◆ **Try it**
Take from the entries below the stretch from the line with "- [yt-dlp](https://github.com/yt-dlp/yt-dlp)" through the line with "- 📫 How to reach me: ligia.bozzi@gmail.com", and return it exactly, leaving the pictures out.

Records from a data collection
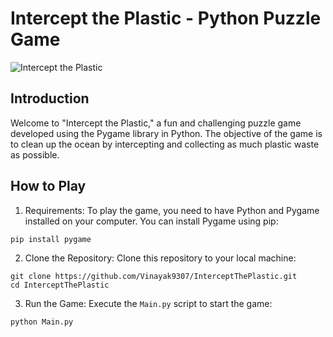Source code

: # Intercept the Plastic - Python Puzzle Game

![Intercept the Plastic](game_screenshot.png)

## Introduction

Welcome to "Intercept the Plastic," a fun and challenging puzzle game developed using the Pygame library in Python. The objective of the game is to clean up the ocean by intercepting and collecting as much plastic waste as possible.

## How to Play

1. Requirements: To play the game, you need to have Python and Pygame installed on your computer. You can install Pygame using pip:

```
pip install pygame
```

2. Clone the Repository: Clone this repository to your local machine:

```
git clone https://github.com/Vinayak9307/InterceptThePlastic.git
cd InterceptThePlastic
```

3. Run the Game: Execute the `Main.py` script to start the game:

```
python Main.py
```
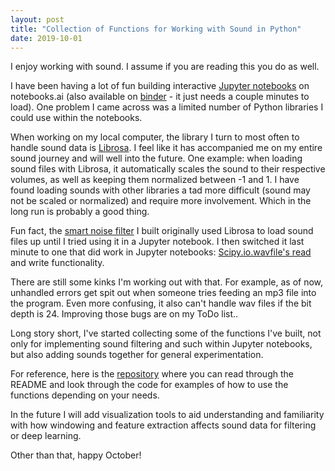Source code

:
 ```yaml
---
layout: post
title: "Collection of Functions for Working with Sound in Python"
date: 2019-10-01
---
```


I enjoy working with sound. I assume if you are reading this you do as well. 

I have been having a lot of fun building interactive <a href='https://notebooks.ai/a-n-rose'>Jupyter notebooks</a> on notebooks.ai (also available on <a href="https://mybinder.org/v2/gh/a-n-rose/Python-Sound-Tool/master">binder</a> - it just needs a couple minutes to load). One problem I came across was a limited number of Python libraries I could use within the notebooks.

When working on my local computer, the library I turn to most often to handle sound data is <a href="https://librosa.github.io/librosa/">Librosa</a>. I feel like it has accompanied me on my entire sound journey and will well into the future. One example: when loading sound files with Librosa, it automatically scales the sound to their respective volumes, as well as keeping them normalized between -1 and 1. I have found loading sounds with other libraries a tad more difficult (sound may not be scaled or normalized) and require more involvement. Which in the long run is probably a good thing.

Fun fact, the <a href="https://aislynrose.bitbucket.io/">smart noise filter</a> I built originally used Librosa to load sound files up until I tried using it in a Jupyter notebook. I then switched it last minute to one that did work in Jupyter notebooks: <a href="https://docs.scipy.org/doc/scipy/reference/generated/scipy.io.wavfile.read.html">Scipy.io.wavfile's read</a> and write functionality. 

There are still some kinks I'm working out with that. For example, as of now, unhandled errors get spit out when someone tries feeding an mp3 file into the program. Even more confusing, it also can't handle wav files if the bit depth is 24. Improving those bugs are on my ToDo list..

Long story short, I've started collecting some of the functions I've built, not only for implementing sound filtering and such within Jupyter notebooks, but also adding sounds together for general experimentation.

For reference, here is the <a href="https://github.com/a-n-rose/Python-Sound-Tool#sound-file-prep">repository</a> where you can read through the README and look through the code for examples of how to use the functions depending on your needs.

In the future I will add visualization tools to aid understanding and familiarity with how windowing and feature extraction affects sound data for filtering or deep learning.

Other than that, happy October! 
 
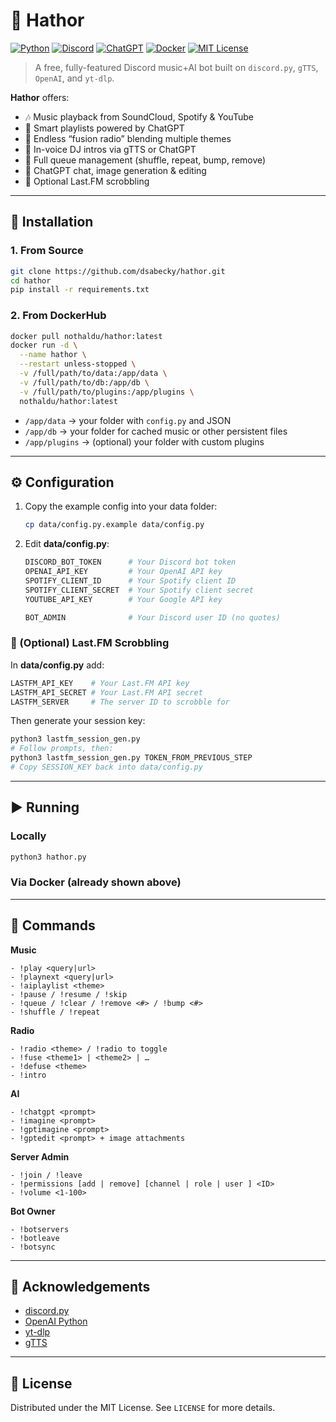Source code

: # 🎵 Hathor

[![Python](https://img.shields.io/badge/Python-3776AB?logo=python&logoColor=fff)](#)
[![Discord](https://img.shields.io/badge/Discord-Bot-blue.svg)](#)
[![ChatGPT](https://img.shields.io/badge/ChatGPT-74aa9c?logo=openai&logoColor=white)](#)
[![Docker](https://img.shields.io/badge/Docker-Hathor--Bot-blue?logo=docker&logoColor=white)](https://hub.docker.com/r/nothaldu/hathor)
[![MIT License](https://img.shields.io/badge/license-MIT-green.svg)](#LICENSE)

> A free, fully-featured Discord music+AI bot built on `discord.py`, `gTTS`, `OpenAI`, and `yt-dlp`.

**Hathor** offers:
- 🎶 Music playback from SoundCloud, Spotify & YouTube  
- 🤖 Smart playlists powered by ChatGPT  
- 🔀 Endless “fusion radio” blending multiple themes  
- 🎤 In-voice DJ intros via gTTS or ChatGPT  
- 📑 Full queue management (shuffle, repeat, bump, remove)  
- 💬 ChatGPT chat, image generation & editing  
- 🔗 Optional Last.FM scrobbling  

---

## 🚀 Installation

### 1. From Source

```bash
git clone https://github.com/dsabecky/hathor.git
cd hathor
pip install -r requirements.txt
```

### 2. From DockerHub

```bash
docker pull nothaldu/hathor:latest
docker run -d \
  --name hathor \
  --restart unless-stopped \
  -v /full/path/to/data:/app/data \
  -v /full/path/to/db:/app/db \
  -v /full/path/to/plugins:/app/plugins \
  nothaldu/hathor:latest
```

- `/app/data`    → your folder with `config.py` and JSON
- `/app/db`      → your folder for cached music or other persistent files
- `/app/plugins` → (optional) your folder with custom plugins

---

## ⚙️ Configuration

1. Copy the example config into your data folder:

   ```bash
   cp data/config.py.example data/config.py
   ```

2. Edit **data/config.py**:

   ```python
   DISCORD_BOT_TOKEN      # Your Discord bot token
   OPENAI_API_KEY         # Your OpenAI API key
   SPOTIFY_CLIENT_ID      # Your Spotify client ID
   SPOTIFY_CLIENT_SECRET  # Your Spotify client secret
   YOUTUBE_API_KEY        # Your Google API key

   BOT_ADMIN              # Your Discord user ID (no quotes)
   ```

### 🔗 (Optional) Last.FM Scrobbling

In **data/config.py** add:

```python
LASTFM_API_KEY    # Your Last.FM API key
LASTFM_API_SECRET # Your Last.FM API secret
LASTFM_SERVER     # The server ID to scrobble for
```

Then generate your session key:

```bash
python3 lastfm_session_gen.py
# Follow prompts, then:
python3 lastfm_session_gen.py TOKEN_FROM_PREVIOUS_STEP
# Copy SESSION_KEY back into data/config.py
```

---

## ▶️ Running

### Locally

```bash
python3 hathor.py
```

### Via Docker (already shown above)

---

## 💬 Commands

**Music**  
```
- !play <query|url>  
- !playnext <query|url>
- !aiplaylist <theme>
- !pause / !resume / !skip  
- !queue / !clear / !remove <#> / !bump <#>  
- !shuffle / !repeat
```

**Radio**
```
- !radio <theme> / !radio to toggle  
- !fuse <theme1> | <theme2> | …  
- !defuse <theme>  
- !intro
``` 

**AI**
```
- !chatgpt <prompt>
- !imagine <prompt>
- !gptimagine <prompt>  
- !gptedit <prompt> + image attachments
```

**Server Admin**
```
- !join / !leave
- !permissions [add | remove] [channel | role | user ] <ID>
- !volume <1-100>
```

**Bot Owner**
```
- !botservers
- !botleave
- !botsync
```

---

## 🙏 Acknowledgements

- [discord.py](https://github.com/Rapptz/discord.py)  
- [OpenAI Python](https://github.com/openai/openai-python)  
- [yt-dlp](https://github.com/yt-dlp/yt-dlp)  
- [gTTS](https://github.com/pndurette/gTTS)  

---

## 📄 License

Distributed under the MIT License. See `LICENSE` for more details.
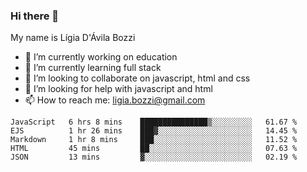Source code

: ### Hi there 👋

My name is Lígia D'Ávila Bozzi

- 🔭 I’m currently working on education
- 🌱 I’m currently learning full stack
- 👯 I’m looking to collaborate on javascript, html and css
- 🤔 I’m looking for help with javascript and html
- 📫 How to reach me: ligia.bozzi@gmail.com

<!--START_SECTION:waka-->
```text
JavaScript   6 hrs 8 mins    ███████████████▒░░░░░░░░░   61.67 % 
EJS          1 hr 26 mins    ███▓░░░░░░░░░░░░░░░░░░░░░   14.45 % 
Markdown     1 hr 8 mins     ███░░░░░░░░░░░░░░░░░░░░░░   11.52 % 
HTML         45 mins         ██░░░░░░░░░░░░░░░░░░░░░░░   07.63 % 
JSON         13 mins         ▓░░░░░░░░░░░░░░░░░░░░░░░░   02.19 % 
```
<!--END_SECTION:waka-->

<!--
**ligiadavilabozzi/ligiadavilabozzi** is a ✨ _special_ ✨ repository because its `README.md` (this file) appears on your GitHub profile.
-->


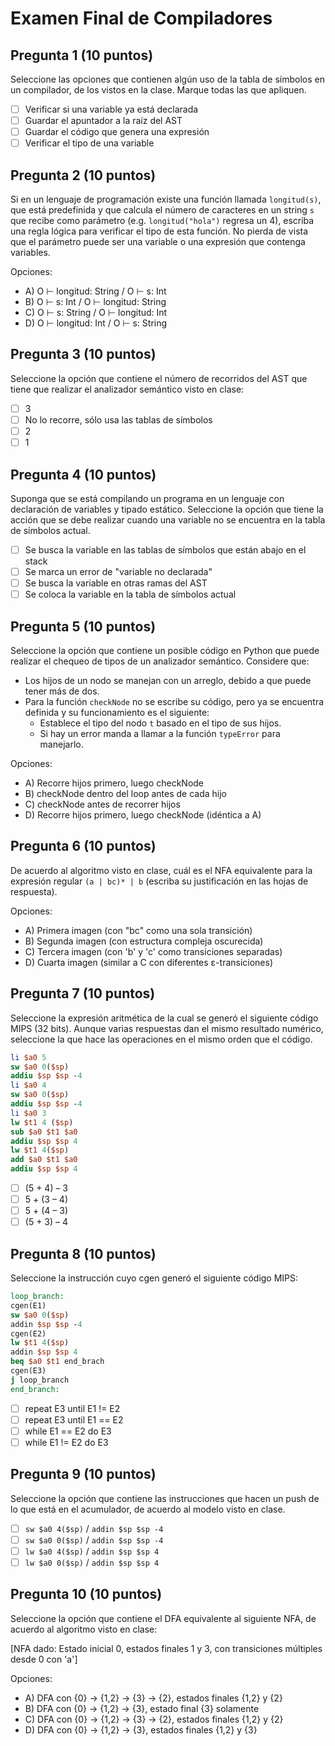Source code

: # Examen Final de Compiladores

## Pregunta 1 (10 puntos)
Seleccione las opciones que contienen algún uso de la tabla de símbolos en un compilador, de los vistos en la clase. Marque todas las que apliquen.

- [ ] Verificar si una variable ya está declarada
- [ ] Guardar el apuntador a la raíz del AST
- [ ] Guardar el código que genera una expresión
- [ ] Verificar el tipo de una variable

## Pregunta 2 (10 puntos)
Si en un lenguaje de programación existe una función llamada `longitud(s)`, que está predefinida y que calcula el número de caracteres en un string `s` que recibe como parámetro (e.g. `longitud("hola")` regresa un 4), escriba una regla lógica para verificar el tipo de esta función. No pierda de vista que el parámetro puede ser una variable o una expresión que contenga variables.

Opciones:
- A) O ⊢ longitud: String / O ⊢ s: Int
- B) O ⊢ s: Int / O ⊢ longitud: String
- C) O ⊢ s: String / O ⊢ longitud: Int
- D) O ⊢ longitud: Int / O ⊢ s: String

## Pregunta 3 (10 puntos)
Seleccione la opción que contiene el número de recorridos del AST que tiene que realizar el analizador semántico visto en clase:

- [ ] 3
- [ ] No lo recorre, sólo usa las tablas de símbolos
- [ ] 2
- [ ] 1

## Pregunta 4 (10 puntos)
Suponga que se está compilando un programa en un lenguaje con declaración de variables y tipado estático. Seleccione la opción que tiene la acción que se debe realizar cuando una variable no se encuentra en la tabla de símbolos actual.

- [ ] Se busca la variable en las tablas de símbolos que están abajo en el stack
- [ ] Se marca un error de "variable no declarada"
- [ ] Se busca la variable en otras ramas del AST
- [ ] Se coloca la variable en la tabla de símbolos actual

## Pregunta 5 (10 puntos)
Seleccione la opción que contiene un posible código en Python que puede realizar el chequeo de tipos de un analizador semántico. Considere que:
- Los hijos de un nodo se manejan con un arreglo, debido a que puede tener más de dos.
- Para la función `checkNode` no se escribe su código, pero ya se encuentra definida y su funcionamiento es el siguiente:
  - Establece el tipo del nodo `t` basado en el tipo de sus hijos.
  - Si hay un error manda a llamar a la función `typeError` para manejarlo.

Opciones:
- A) Recorre hijos primero, luego checkNode
- B) checkNode dentro del loop antes de cada hijo
- C) checkNode antes de recorrer hijos
- D) Recorre hijos primero, luego checkNode (idéntica a A)

## Pregunta 6 (10 puntos)
De acuerdo al algoritmo visto en clase, cuál es el NFA equivalente para la expresión regular `(a | bc)* | b` (escriba su justificación en las hojas de respuesta).

Opciones:
- A) Primera imagen (con "bc" como una sola transición)
- B) Segunda imagen (con estructura compleja oscurecida)
- C) Tercera imagen (con 'b' y 'c' como transiciones separadas)
- D) Cuarta imagen (similar a C con diferentes ε-transiciones)

## Pregunta 7 (10 puntos)
Seleccione la expresión aritmética de la cual se generó el siguiente código MIPS (32 bits). Aunque varias respuestas dan el mismo resultado numérico, seleccione la que hace las operaciones en el mismo orden que el código.

```mips
li $a0 5
sw $a0 0($sp)
addiu $sp $sp -4
li $a0 4
sw $a0 0($sp)
addiu $sp $sp -4
li $a0 3
lw $t1 4 ($sp)
sub $a0 $t1 $a0
addiu $sp $sp 4
lw $t1 4($sp)
add $a0 $t1 $a0
addiu $sp $sp 4
```

- [ ] (5 + 4) – 3
- [ ] 5 + (3 – 4)
- [ ] 5 + (4 – 3)
- [ ] (5 + 3) – 4

## Pregunta 8 (10 puntos)
Seleccione la instrucción cuyo cgen generó el siguiente código MIPS:

```mips
loop_branch:
cgen(E1)
sw $a0 0($sp)
addin $sp $sp -4
cgen(E2)
lw $t1 4($sp)
addin $sp $sp 4
beq $a0 $t1 end_brach
cgen(E3)
j loop_branch
end_branch:
```

- [ ] repeat E3 until E1 != E2
- [ ] repeat E3 until E1 == E2
- [ ] while E1 == E2 do E3
- [ ] while E1 != E2 do E3

## Pregunta 9 (10 puntos)
Seleccione la opción que contiene las instrucciones que hacen un push de lo que está en el acumulador, de acuerdo al modelo visto en clase.

- [ ] `sw $a0 4($sp)` / `addin $sp $sp -4`
- [ ] `sw $a0 0($sp)` / `addin $sp $sp -4`
- [ ] `lw $a0 4($sp)` / `addin $sp $sp 4`
- [ ] `lw $a0 0($sp)` / `addin $sp $sp 4`

## Pregunta 10 (10 puntos)
Seleccione la opción que contiene el DFA equivalente al siguiente NFA, de acuerdo al algoritmo visto en clase:

[NFA dado: Estado inicial 0, estados finales 1 y 3, con transiciones múltiples desde 0 con 'a']

Opciones:
- A) DFA con {0} → {1,2} → {3} → {2}, estados finales {1,2} y {2}
- B) DFA con {0} → {1,2} → {3}, estado final {3} solamente
- C) DFA con {0} → {1,2} → {3} → {2}, estados finales {1,2} y {2}
- D) DFA con {0} → {1,2} → {3}, estados finales {1,2} y {3}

◆ **Answer to the exercise**
- [yt-dlp](https://github.com/yt-dlp/yt-dlp)  
- [gTTS](https://github.com/pndurette/gTTS)  

---

## 📄 License

Distributed under the MIT License. See `LICENSE` for more details.
Source code

: ### Hi there 👋

My name is Lígia D'Ávila Bozzi

- 🔭 I’m currently working on education
- 🌱 I’m currently learning full stack
- 👯 I’m looking to collaborate on javascript, html and css
- 🤔 I’m looking for help with javascript and html
- 📫 How to reach me: ligia.bozzi@gmail.com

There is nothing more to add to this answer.